1. Snowball is a petabyte-scale data transport solution to transfer large amounts of data into and out of the AWS Cloud. Even with high-speed Internet connections, it can take months to transfer large amounts of data. 

2. One snowball can contain approx. 50 TB of data.

3. With Snowball, you don’t need to write any code or purchase any hardware to transfer your data. Create a job in the AWS Management Console ("Console") and a Snowball device will be automatically shipped to you. Once it arrives, attach the device to your local network, download and run the Snowball Client ("Client") to establish a connection, and then use the Client to select the file directories that you want to transfer to the device. The Client will then encrypt and transfer the files to the device at high speed. Once the transfer is complete and the device is ready to be returned, the E Ink shipping label will automatically update and you can track the job status via Amazon Simple Notification Service (SNS), text messages, or directly in the Console.
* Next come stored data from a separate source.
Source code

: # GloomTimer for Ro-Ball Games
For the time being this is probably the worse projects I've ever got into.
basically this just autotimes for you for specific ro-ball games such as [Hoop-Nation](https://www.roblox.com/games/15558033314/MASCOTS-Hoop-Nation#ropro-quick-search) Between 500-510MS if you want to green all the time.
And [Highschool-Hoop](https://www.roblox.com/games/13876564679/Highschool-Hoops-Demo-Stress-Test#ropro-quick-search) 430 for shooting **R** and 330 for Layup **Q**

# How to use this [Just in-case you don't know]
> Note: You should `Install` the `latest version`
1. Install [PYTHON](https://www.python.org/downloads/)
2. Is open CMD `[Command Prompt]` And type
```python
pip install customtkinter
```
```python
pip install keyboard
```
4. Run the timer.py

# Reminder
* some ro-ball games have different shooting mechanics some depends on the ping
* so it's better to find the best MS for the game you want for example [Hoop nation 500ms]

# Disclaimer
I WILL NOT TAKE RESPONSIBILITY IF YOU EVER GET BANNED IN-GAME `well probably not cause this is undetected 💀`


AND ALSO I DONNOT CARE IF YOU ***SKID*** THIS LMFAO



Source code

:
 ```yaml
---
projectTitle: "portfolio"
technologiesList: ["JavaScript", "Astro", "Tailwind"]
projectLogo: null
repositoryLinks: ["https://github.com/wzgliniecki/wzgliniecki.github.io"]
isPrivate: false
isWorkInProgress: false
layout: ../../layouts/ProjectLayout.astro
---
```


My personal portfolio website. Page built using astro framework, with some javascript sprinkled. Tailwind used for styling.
4. Snowball Edge: 100 TB (storage as well as compute functionality). Local compute equivalent to EC2 (m4.large) instance.
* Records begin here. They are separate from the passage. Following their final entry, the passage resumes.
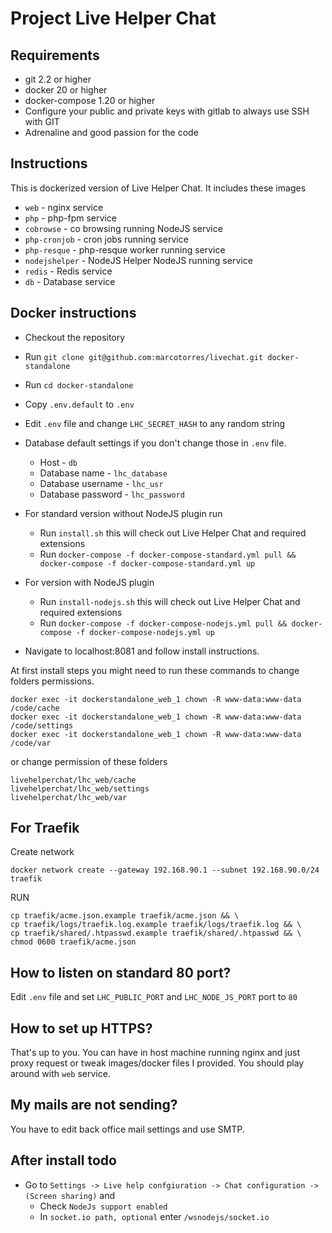 # Project Live Helper Chat

## Requirements
- git 2.2 or higher
- docker 20 or higher
- docker-compose 1.20 or higher
- Configure your public and private keys with gitlab to always use SSH with GIT
- Adrenaline and good passion for the code

## Instructions

This is dockerized version of Live Helper Chat. It includes these images

* `web` - nginx service
* `php` - php-fpm service
* `cobrowse` - co browsing running NodeJS service
* `php-cronjob` - cron jobs running service
* `php-resque` - php-resque worker running service
* `nodejshelper` - NodeJS Helper NodeJS running service
* `redis` - Redis service
* `db` - Database service

## Docker instructions

* Checkout the repository
* Run `git clone git@github.com:marcotorres/livechat.git docker-standalone`
* Run `cd docker-standalone`
* Copy `.env.default` to `.env`
* Edit `.env` file and change `LHC_SECRET_HASH` to any random string
* Database default settings if you don't change those in `.env` file.
  * Host - `db` 
  * Database name - `lhc_database`
  * Database username - `lhc_usr`
  * Database password - `lhc_password`
* For standard version without NodeJS plugin run
     * Run `install.sh` this will check out Live Helper Chat and required extensions
     * Run `docker-compose -f docker-compose-standard.yml pull && docker-compose -f docker-compose-standard.yml up`
* For version with NodeJS plugin
     * Run `install-nodejs.sh` this will check out Live Helper Chat and required extensions
     * Run `docker-compose -f docker-compose-nodejs.yml pull && docker-compose -f docker-compose-nodejs.yml up`

* Navigate to localhost:8081 and follow install instructions.

At first install steps you might need to run these commands to change folders permissions.

```shell
docker exec -it dockerstandalone_web_1 chown -R www-data:www-data /code/cache
docker exec -it dockerstandalone_web_1 chown -R www-data:www-data /code/settings
docker exec -it dockerstandalone_web_1 chown -R www-data:www-data /code/var
```

or change permission of these folders

```
livehelperchat/lhc_web/cache
livehelperchat/lhc_web/settings
livehelperchat/lhc_web/var
```
## For Traefik 

Create network

```shell
docker network create --gateway 192.168.90.1 --subnet 192.168.90.0/24 traefik
```

RUN
```shell
cp traefik/acme.json.example traefik/acme.json && \
cp traefik/logs/traefik.log.example traefik/logs/traefik.log && \
cp traefik/shared/.htpasswd.example traefik/shared/.htpasswd && \
chmod 0600 traefik/acme.json
```

## How to listen on standard 80 port?

Edit `.env` file and set `LHC_PUBLIC_PORT` and `LHC_NODE_JS_PORT` port to `80`

## How to set up HTTPS?

That's up to you. You can have in host machine running nginx and just proxy request or tweak images/docker files I provided. You should play around with `web` service.

## My mails are not sending?

You have to edit back office mail settings and use SMTP.

## After install todo

* Go to `Settings -> Live help confgiuration -> Chat configuration -> (Screen sharing)` and
    * Check `NodeJs support enabled`
    * In `socket.io path, optional` enter `/wsnodejs/socket.io`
5. Snowmobile: Data-truck with storage up to 100 PB.

Tuesday, December 25, 2018

Kinesis, Firehose and MapReduce: AWS Data Analytics Service

Kinesis, Firehose and Elastic MapReduce are very useful data analytics offerings from AWS. 

You can capture real time data and analyze it in parallel using Kinesis and Firehose. No need to wait to take data in warehouse and then run analytics. Below are some basic and important points about Kinesis and Firehose to remember:

1. Kinesis makes it easy to collect, process, and analyze real-time, streaming data so you can get timely insights and react quickly to new information. 

2. With Kinesis, you can ingest real-time data such as video, audio, application logs, website clickstreams, and IoT telemetry data for machine learning, analytics, and other applications. 

3. Kinesis enables you to process and analyze data as it arrives and respond instantly instead of having to wait until all your data is collected before the processing can begin.

4. With Kinesis, you can perform real-time analytics on data that has been traditionally analyzed using batch processing in data warehouses. The most common use cases include data lakes, data science and machine learning. 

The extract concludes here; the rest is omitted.